• TRY IT:
Please work out how many lines in the entries below include the string "inequality", and reply with the number alone.

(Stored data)
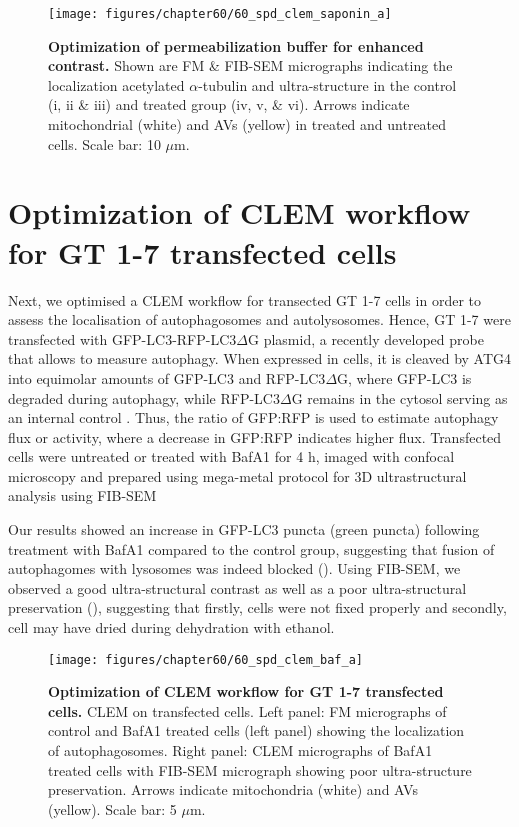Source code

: \begin{landscape}
\begin{figure}[!htbp]
\center
  \texttt{[image: figures/chapter60/60\_spd\_clem\_saponin\_a]}
  \caption[Optimization of permeabilization buffer for enhanced contrast]{\textbf{Optimization of permeabilization buffer for enhanced contrast.} Shown are FM \& FIB-SEM micrographs indicating the localization acetylated $\alpha$-tubulin and ultra-structure in the control (i, ii \& iii) and treated group (iv, v, \& vi). Arrows indicate mitochondrial (white) and AVs (yellow) in treated and untreated cells. Scale bar: 10 $\mu$m.}
  \label{fig:60_spd_clem_saponin_a}
\end{figure} 
\end{landscape}

\section{Optimization of CLEM workflow for GT 1-7 transfected cells}
Next, we optimised a CLEM workflow for transected GT 1-7 cells in order to assess the localisation of autophagosomes and autolysosomes. Hence, GT 1-7 were transfected with GFP-LC3-RFP-LC3$\Delta$G plasmid, a recently developed probe that allows to measure autophagy. When expressed in cells, it is cleaved by ATG4 into equimolar amounts of GFP-LC3 and RFP-LC3$\Delta$G, where GFP-LC3 is degraded during autophagy, while RFP-LC3$\Delta$G remains in the cytosol serving as an internal control \citep{Kaizuka2016}. Thus, the ratio of GFP:RFP is used to estimate autophagy flux or activity, where a decrease in GFP:RFP indicates higher flux. Transfected cells were untreated or treated with BafA1 for 4 h, imaged with confocal microscopy and prepared using mega-metal protocol for 3D ultrastructural analysis using FIB-SEM

Our results showed an increase in GFP-LC3 puncta (green puncta) following treatment with BafA1 compared to the control group, suggesting that fusion of autophagomes with lysosomes was indeed blocked (). Using FIB-SEM, we observed a good ultra-structural contrast as well as a poor ultra-structural preservation (), suggesting that firstly, cells were not fixed properly and secondly, cell may have dried during dehydration with ethanol. 

\begin{landscape}
\begin{figure}[!htbp]
\center
  \texttt{[image: figures/chapter60/60\_spd\_clem\_baf\_a]}
  \caption[Optimization of CLEM workflow for GT 1-7 transfected cells]{\textbf{Optimization of CLEM workflow for GT 1-7 transfected cells.} CLEM on transfected cells. Left panel: FM micrographs of control and BafA1 treated cells (left panel) showing the localization of autophagosomes. Right panel: CLEM micrographs of BafA1 treated cells with FIB-SEM micrograph showing poor ultra-structure preservation. Arrows indicate mitochondria (white) and AVs (yellow). Scale bar: 5 $\mu$m.}
  \label{fig:60_spd_clem_baf_a}
\end{figure} 
\end{landscape}


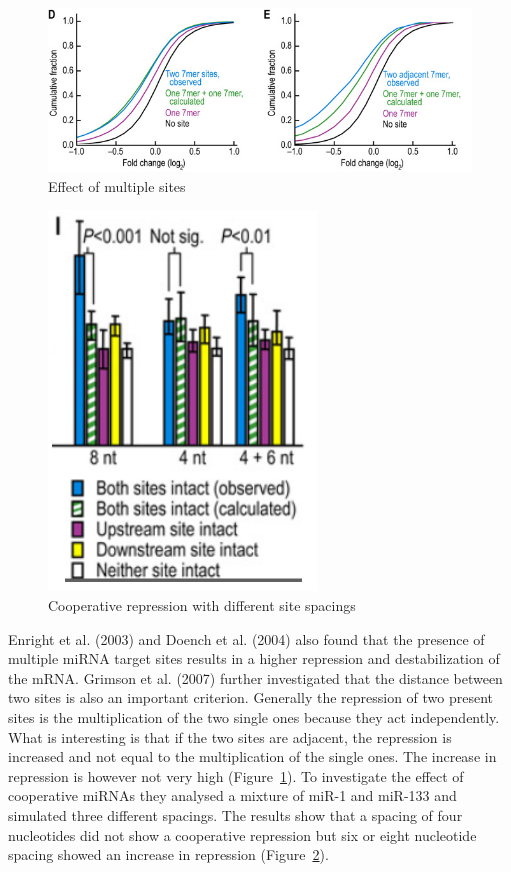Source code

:\documentclass[11pt, a4paper, twoside]{book}
\begin{document}
\begin{figure}
\centering
\includegraphics[scale=0.65]{results/sites_distance.PNG}
\caption{Effect of multiple sites}
\label{sitedistance}
\end{figure}

\begin{figure}
\centering
\includegraphics[scale=0.6]{results/sites_8nt.PNG}  
\caption{Cooperative repression with different site spacings}
\label{sitespacing}
\end{figure}

Enright et al. (2003) and Doench et al. (2004) also found that the presence of multiple miRNA target sites results in a higher repression and destabilization of the mRNA. Grimson et al. (2007) further investigated that the distance between two sites is also an important criterion. Generally the repression of two present sites is the multiplication of the two single ones because they act independently. What is interesting is that if the two sites are adjacent, the repression is increased and not equal to the multiplication of the single ones. The increase in repression is however not very high (Figure~\ref{sitedistance}). To investigate the effect of cooperative miRNAs they analysed a mixture of miR-1 and miR-133 and simulated three different spacings. The results show that a spacing of four nucleotides did not show a cooperative repression but six or eight nucleotide spacing showed an increase in repression (Figure~\ref{sitespacing}). \\
\end{document}
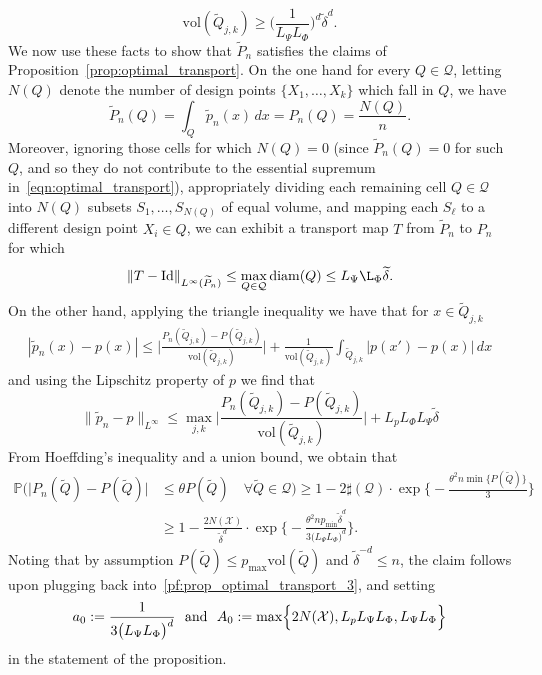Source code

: \documentclass[twoside]{article}
\newcommand{\diam}{\mathrm{diam}}
\newcommand{\vol}{\text{vol}}
\newcommand{\1}{\mathbf{1}}
\newcommand{\Xset}{\mathcal{X}}
\newcommand{\Leb}{L}
\newcommand{\mc}[1]{\mathcal{#1}}
\newcommand{\wt}[1]{\widetilde{#1}}
\theoremstyle{definition}
\theoremstyle{remark}
\begin{document}
\begin{equation}
\label{pf:prop_optimal_transport_2}
\vol(\wt{Q}_{j,k}) \geq \biggl(\frac{1}{L_{\Psi} L_{\Phi}}\biggr)^d \wt{\delta}^d.
\end{equation}
We now use these facts to show that $\wt{P}_n$ satisfies the claims of Proposition~\ref{prop:optimal_transport}. On the one hand for every $Q \in \mc{Q}$, letting $N(Q)$ denote the number of design points $\{X_1,\ldots,X_k\}$ which fall in $Q$, we have
\begin{equation*}
\wt{P}_n(Q) = \int_{Q} \wt{p}_n(x) \,dx = P_n(Q) = \frac{N(Q)}{n}.
\end{equation*}
Moreover, ignoring those cells for which $N(Q) = 0$ (since $\wt{P}_n(Q) = 0$ for such $Q$, and so they do not contribute to the essential supremum in~\eqref{eqn:optimal_transport}), appropriately dividing each remaining cell $Q \in \mc{Q}$ into $N(Q)$ subsets $S_1,\ldots,S_{N(Q)}$ of equal volume, and mapping each $S_{\ell}$ to a different design point $X_i \in Q$, we can exhibit a transport map $T$ from $\wt{P}_n$ to $P_n$ for which
\begin{equation*}
\|T - \mathrm{Id}\|_{L^{\infty}(\wt{P}_n)} \leq \max_{Q \in \mc{Q}} \diam(Q) \leq   L_{\Psi} \L_{\Phi} \wt{\delta}.
\end{equation*}
On the other hand, applying the triangle inequality we have that for $x \in \wt{Q}_{j,k}$
\begin{align*}
|\wt{p}_n(x) - p(x)| \leq \biggl|\frac{P_n(\wt{Q}_{j,k}) - P(\wt{Q}_{j,k})}{\vol(\wt{Q}_{j,k})}\biggr| + \frac{1}{\vol(\wt{Q}_{j,k})} \int_{\wt{Q}_{j,k}} |p(x') - p(x)| \,dx 
\end{align*}
and using the Lipschitz property of $p$ we find that 
\begin{equation}
\label{pf:prop_optimal_transport_3}
\|\wt{p}_n - p\|_{\Leb^{\infty}} \leq \max_{j,k} \biggl|\frac{P_n(\wt{Q}_{j,k}) - P(\wt{Q}_{j,k})}{\vol(\wt{Q}_{j,k})}\biggr| + L_p L_{\Phi} L_{\Psi} \wt{\delta}
\end{equation}
From Hoeffding's inequality and a union bound, we obtain that 
\begin{align*}
\mathbb{P}\biggl( \bigl|P_n(\wt{Q}) - P(\wt{Q})\bigr| & \leq \theta P(\wt{Q}) \quad \forall \wt{Q} \in \mc{Q} \biggr) \geq 1 - 2 \sharp(\mc{Q}) \cdot \exp\biggl\{-\frac{\theta^2 n \min \{P(\wt{Q})\}}{3}\biggr\} \\
& \geq 1 - \frac{2 N(\Xset)}{\wt{\delta}^d} \cdot \exp\biggl\{-\frac{\theta^2 n p_{\min} \wt{\delta}^d }{3\bigl(L_{\Psi} L_{\Phi}\bigr)^d}\biggr\}.
\end{align*}
Noting that by assumption $P(\wt{Q}) \leq p_{\max} \vol(\wt{Q})$ and $\wt{\delta}^{-d} \leq n$, the claim follows upon plugging back into~\eqref{pf:prop_optimal_transport_3}, and setting
\begin{equation*}
a_0 := \frac{1}{3\bigl(L_{\Psi} L_{\Phi}\bigr)^d}~~\textrm{and}~~A_0 := \max \Bigl\{2N(\Xset),L_p L_{\Psi} L_{\Phi}, L_{\Psi} L_{\Phi}\Bigr\}
\end{equation*}
in the statement of the proposition.
\end{document}
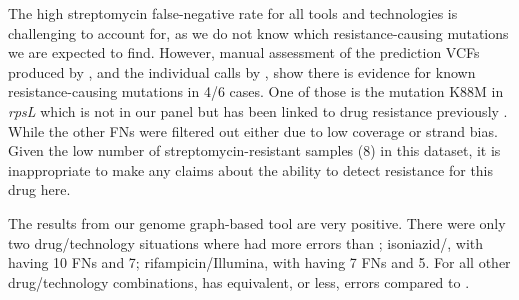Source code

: The high streptomycin false-negative rate for all tools and technologies is challenging to account for, as we do not know which resistance-causing mutations we are expected to find. However, manual assessment of the prediction VCFs produced by \drprg{}, and the individual calls by \mykrobe{}, show there is evidence for known resistance-causing mutations in 4/6 cases. One of those is the mutation K88M in \textit{rpsL} which is not in our panel but has been linked to drug resistance previously \cite{Smittipat2016}. While the other FNs were filtered out either due to low coverage or strand bias. Given the low number of streptomycin-resistant samples (8) in this dataset, it is inappropriate to make any claims about the ability to detect resistance for this drug here.

The results from our genome graph-based tool \drprg{} are very positive. There were only two drug/technology situations where \drprg{} had more errors than \mykrobe{}; isoniazid/\ont{}, with \drprg{} having 10 FNs and \mykrobe{} 7; rifampicin/Illumina, with \drprg{} having 7 FNs and \mykrobe{} 5. For all other drug/technology combinations, \drprg{} has equivalent, or less, errors compared to \mykrobe{}.

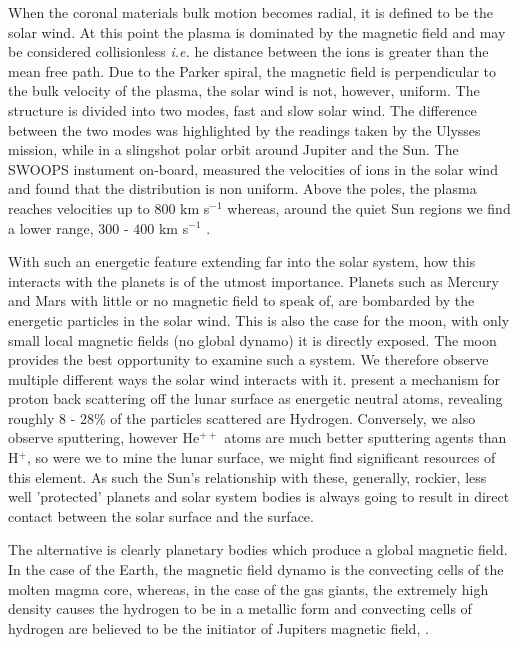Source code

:When the coronal materials bulk motion becomes radial, it is defined to be the solar wind.
At this point the plasma is dominated by the magnetic field and may be considered collisionless \emph{i.e.} he distance between the ions is greater than the mean free path.
Due to the Parker spiral, \cite{Forsyth2013} the magnetic field is perpendicular to the bulk velocity of the plasma, the solar wind is not, however, uniform.
The structure is divided into two modes, fast and slow solar wind. 
The difference between the two modes was highlighted by the readings taken by the Ulysses mission, while in a slingshot polar orbit around Jupiter and the Sun.
The SWOOPS instument on-board, measured the velocities of ions in the solar wind and found that the distribution is non uniform.
Above the poles, the plasma reaches velocities up to $800$ km s${^{-1}}$ whereas, around the quiet Sun regions we find a lower range, $300$ - $400$ km s${^{-1}}$ \cite{McComas2003}.

With such an energetic feature extending far into the solar system, how this interacts with the planets is of the utmost importance.
Planets such as Mercury and Mars with little or no magnetic field to speak of, are bombarded by the energetic particles in the solar wind.
This is also the case for the moon, with only small local magnetic fields (no global dynamo) it is directly exposed.
The moon provides the best opportunity to examine such a system. 
We therefore observe multiple different ways the solar wind interacts with it.
\cite{Bhardwaj2015} present a mechanism for proton back scattering off the lunar surface as energetic neutral atoms, revealing roughly $8$ - $28\%$ of the particles scattered are Hydrogen.
Conversely, we also observe sputtering, however He$^{++}$ atoms are much better sputtering agents than H$^{+}$, so were we to mine the lunar surface, we might find significant resources of this element. 
As such the Sun's relationship with these, generally, rockier, less well 'protected' planets and solar system bodies is always going to result in direct contact between the solar surface and the surface.

The alternative is clearly planetary bodies which produce a global magnetic field.
In the case of the Earth, the magnetic field dynamo is the convecting cells of the molten magma core, whereas, in the case of the gas giants, the extremely high density causes the hydrogen to be in a metallic form and convecting cells of hydrogen are believed to be the initiator of Jupiters magnetic field, \cite{Kutner2003}.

• ANSWER TO THE PROBLEM:
2